The claim: U.S. soldiers get court-martialed for losing rifle
The chaotic U.S. withdrawal from Afghanistan in August drew criticism from Congress, refugee advocates and even European allies. Social media users weren't any different.
President Joe Biden has taken heat for the military equipment Taliban fighters seized during their takeover of Kabul. On social media, some Americans criticized Biden for "leaving behind" military weapons, comparing it to what soldiers face if they lose their weapons.
"Every soldier is aware they get court martialed for losing their rifle. So what do generals and presidents get when they leave behind weapons for an entire army?" says an image shared Aug. 30 on Facebook.
The post accrued over 21,000 shares in less than three weeks. Other versions of the image have also racked up thousands of shares.

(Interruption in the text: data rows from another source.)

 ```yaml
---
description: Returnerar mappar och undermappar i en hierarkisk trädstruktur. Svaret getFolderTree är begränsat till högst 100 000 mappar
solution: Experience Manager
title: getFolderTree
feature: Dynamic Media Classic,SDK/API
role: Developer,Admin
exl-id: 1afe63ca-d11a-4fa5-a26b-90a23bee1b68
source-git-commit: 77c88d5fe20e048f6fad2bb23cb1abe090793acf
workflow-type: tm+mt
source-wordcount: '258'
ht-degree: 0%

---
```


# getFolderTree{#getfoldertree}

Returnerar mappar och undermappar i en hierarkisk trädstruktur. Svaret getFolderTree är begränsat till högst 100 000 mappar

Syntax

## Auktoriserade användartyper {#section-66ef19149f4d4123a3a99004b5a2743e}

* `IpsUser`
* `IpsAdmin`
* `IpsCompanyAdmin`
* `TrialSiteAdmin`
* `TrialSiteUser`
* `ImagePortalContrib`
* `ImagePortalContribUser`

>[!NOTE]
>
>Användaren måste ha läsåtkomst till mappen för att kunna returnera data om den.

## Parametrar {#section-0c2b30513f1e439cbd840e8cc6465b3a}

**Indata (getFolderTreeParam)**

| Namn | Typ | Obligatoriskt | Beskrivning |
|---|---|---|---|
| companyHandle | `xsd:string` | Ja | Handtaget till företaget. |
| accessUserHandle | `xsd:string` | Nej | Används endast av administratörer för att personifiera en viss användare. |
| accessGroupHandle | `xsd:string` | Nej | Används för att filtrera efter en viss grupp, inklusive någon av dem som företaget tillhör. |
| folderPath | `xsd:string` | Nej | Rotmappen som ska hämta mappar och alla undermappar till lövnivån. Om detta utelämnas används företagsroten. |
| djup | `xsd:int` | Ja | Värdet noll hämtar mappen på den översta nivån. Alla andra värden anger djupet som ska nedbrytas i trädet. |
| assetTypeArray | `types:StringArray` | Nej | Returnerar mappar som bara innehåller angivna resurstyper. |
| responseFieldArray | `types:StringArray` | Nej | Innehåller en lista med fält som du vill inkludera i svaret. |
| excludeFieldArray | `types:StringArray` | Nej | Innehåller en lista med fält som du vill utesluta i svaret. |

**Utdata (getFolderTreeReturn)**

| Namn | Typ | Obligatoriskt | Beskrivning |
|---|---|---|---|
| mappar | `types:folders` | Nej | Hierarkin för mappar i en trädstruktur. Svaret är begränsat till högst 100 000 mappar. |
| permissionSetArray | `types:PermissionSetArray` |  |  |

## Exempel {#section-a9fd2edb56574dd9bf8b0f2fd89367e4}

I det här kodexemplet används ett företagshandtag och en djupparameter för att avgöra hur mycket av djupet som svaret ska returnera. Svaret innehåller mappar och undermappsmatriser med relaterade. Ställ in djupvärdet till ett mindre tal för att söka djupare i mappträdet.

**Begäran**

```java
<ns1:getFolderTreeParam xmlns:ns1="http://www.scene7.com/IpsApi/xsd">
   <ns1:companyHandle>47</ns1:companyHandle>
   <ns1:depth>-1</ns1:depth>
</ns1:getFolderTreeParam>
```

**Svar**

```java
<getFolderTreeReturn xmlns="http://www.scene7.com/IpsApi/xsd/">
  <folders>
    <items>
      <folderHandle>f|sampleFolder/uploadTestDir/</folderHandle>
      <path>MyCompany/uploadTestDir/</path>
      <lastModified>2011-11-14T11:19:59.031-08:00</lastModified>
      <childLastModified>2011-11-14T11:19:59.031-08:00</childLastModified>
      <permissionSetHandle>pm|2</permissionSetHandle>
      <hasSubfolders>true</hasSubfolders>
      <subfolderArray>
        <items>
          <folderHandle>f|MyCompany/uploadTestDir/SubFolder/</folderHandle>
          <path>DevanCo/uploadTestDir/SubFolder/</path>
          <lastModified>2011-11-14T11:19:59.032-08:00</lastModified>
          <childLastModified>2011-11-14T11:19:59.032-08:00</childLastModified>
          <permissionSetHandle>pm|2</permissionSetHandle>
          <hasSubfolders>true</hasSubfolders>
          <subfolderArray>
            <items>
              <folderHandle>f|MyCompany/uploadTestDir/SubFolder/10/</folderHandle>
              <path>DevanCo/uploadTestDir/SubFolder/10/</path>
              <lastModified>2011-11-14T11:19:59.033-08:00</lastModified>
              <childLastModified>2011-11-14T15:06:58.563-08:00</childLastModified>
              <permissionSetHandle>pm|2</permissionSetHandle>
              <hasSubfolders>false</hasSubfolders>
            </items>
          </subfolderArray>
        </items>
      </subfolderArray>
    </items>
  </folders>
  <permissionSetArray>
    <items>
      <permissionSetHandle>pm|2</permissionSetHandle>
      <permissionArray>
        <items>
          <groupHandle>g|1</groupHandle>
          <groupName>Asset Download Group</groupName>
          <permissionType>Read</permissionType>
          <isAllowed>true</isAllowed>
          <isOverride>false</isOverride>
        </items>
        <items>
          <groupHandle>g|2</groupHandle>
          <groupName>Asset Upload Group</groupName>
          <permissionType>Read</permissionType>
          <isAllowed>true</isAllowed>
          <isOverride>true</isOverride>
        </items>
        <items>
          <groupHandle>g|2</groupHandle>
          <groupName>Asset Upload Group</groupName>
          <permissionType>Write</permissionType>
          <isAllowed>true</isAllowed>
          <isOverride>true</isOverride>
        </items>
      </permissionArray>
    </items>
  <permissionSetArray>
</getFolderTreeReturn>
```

Similar claims have recently gone viral, misconstruing the number of American weapons in the Taliban's hands.
Military law is complicated, and there can be multiple types of repercussions if a soldier loses or misplaces a weapon. But a court-martial is an unlikely option, experts told USA TODAY.

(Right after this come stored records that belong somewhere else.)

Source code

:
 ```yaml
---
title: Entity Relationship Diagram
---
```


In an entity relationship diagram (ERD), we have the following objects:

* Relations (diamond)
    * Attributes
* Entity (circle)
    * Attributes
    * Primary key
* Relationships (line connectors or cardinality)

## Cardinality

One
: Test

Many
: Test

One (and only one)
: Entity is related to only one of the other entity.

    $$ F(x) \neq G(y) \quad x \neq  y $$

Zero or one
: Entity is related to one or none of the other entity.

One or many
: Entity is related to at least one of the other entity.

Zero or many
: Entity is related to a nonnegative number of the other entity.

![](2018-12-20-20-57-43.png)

USA TODAY reached out to the poster for comment.
Losing a weapon considered minor offense
While it's possible that a soldier could be court-martialed for losing a weapon, it's highly unlikely, according to Richard Rosen, the director of the Center for Military Law and Policy at Texas Tech University.

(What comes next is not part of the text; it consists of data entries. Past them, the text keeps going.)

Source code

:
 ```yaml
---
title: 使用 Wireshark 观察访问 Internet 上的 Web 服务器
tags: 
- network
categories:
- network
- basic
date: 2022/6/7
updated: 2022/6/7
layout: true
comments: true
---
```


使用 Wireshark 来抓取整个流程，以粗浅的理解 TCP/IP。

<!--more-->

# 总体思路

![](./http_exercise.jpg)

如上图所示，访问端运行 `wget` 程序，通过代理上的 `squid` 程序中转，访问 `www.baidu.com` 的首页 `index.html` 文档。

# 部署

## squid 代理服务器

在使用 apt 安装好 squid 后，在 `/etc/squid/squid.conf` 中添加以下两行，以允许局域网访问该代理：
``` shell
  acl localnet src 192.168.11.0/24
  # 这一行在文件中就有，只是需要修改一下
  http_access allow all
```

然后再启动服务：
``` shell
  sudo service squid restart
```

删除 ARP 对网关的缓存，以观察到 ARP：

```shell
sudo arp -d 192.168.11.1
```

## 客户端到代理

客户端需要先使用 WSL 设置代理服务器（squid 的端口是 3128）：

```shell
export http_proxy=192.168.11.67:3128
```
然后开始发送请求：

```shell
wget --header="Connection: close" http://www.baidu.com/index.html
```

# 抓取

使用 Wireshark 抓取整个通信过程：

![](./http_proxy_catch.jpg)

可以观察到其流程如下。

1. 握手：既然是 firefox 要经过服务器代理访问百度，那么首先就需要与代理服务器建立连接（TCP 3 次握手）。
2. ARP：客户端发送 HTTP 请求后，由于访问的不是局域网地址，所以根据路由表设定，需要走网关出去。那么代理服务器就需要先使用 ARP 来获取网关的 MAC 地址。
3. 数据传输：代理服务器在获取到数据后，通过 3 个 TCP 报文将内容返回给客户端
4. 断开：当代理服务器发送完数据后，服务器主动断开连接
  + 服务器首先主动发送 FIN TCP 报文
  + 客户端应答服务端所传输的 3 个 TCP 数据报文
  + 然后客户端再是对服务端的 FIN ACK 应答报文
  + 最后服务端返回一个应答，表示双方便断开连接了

"I think the (Facebook) comment is hyperbole," Rosen told USA TODAY. "The guy just wanted to make the point that a lot of soldiers can get punished for losing a weapon, and yet the United States lost $80 billion worth of equipment (in Afghanistan) and no one seems to be suffering any consequences."
The U.S. spent more than $83 billion during the Afghanistan War building the Afghan National Defense and Security Forces, according to a recent special inspector general for Afghanistan reconstruction report. USA TODAY previously reported that about $28 billion went to things like weapons, ammunition, vehicles, night-vision devices, aircraft, and surveillance systems.
Losing a weapon is often regarded as a minor offense, according to Rosen, who worked as a staff judge advocate overseeing and advising on legal proceedings, including court-martials, at Fort Hood, Texas, in the 1990s.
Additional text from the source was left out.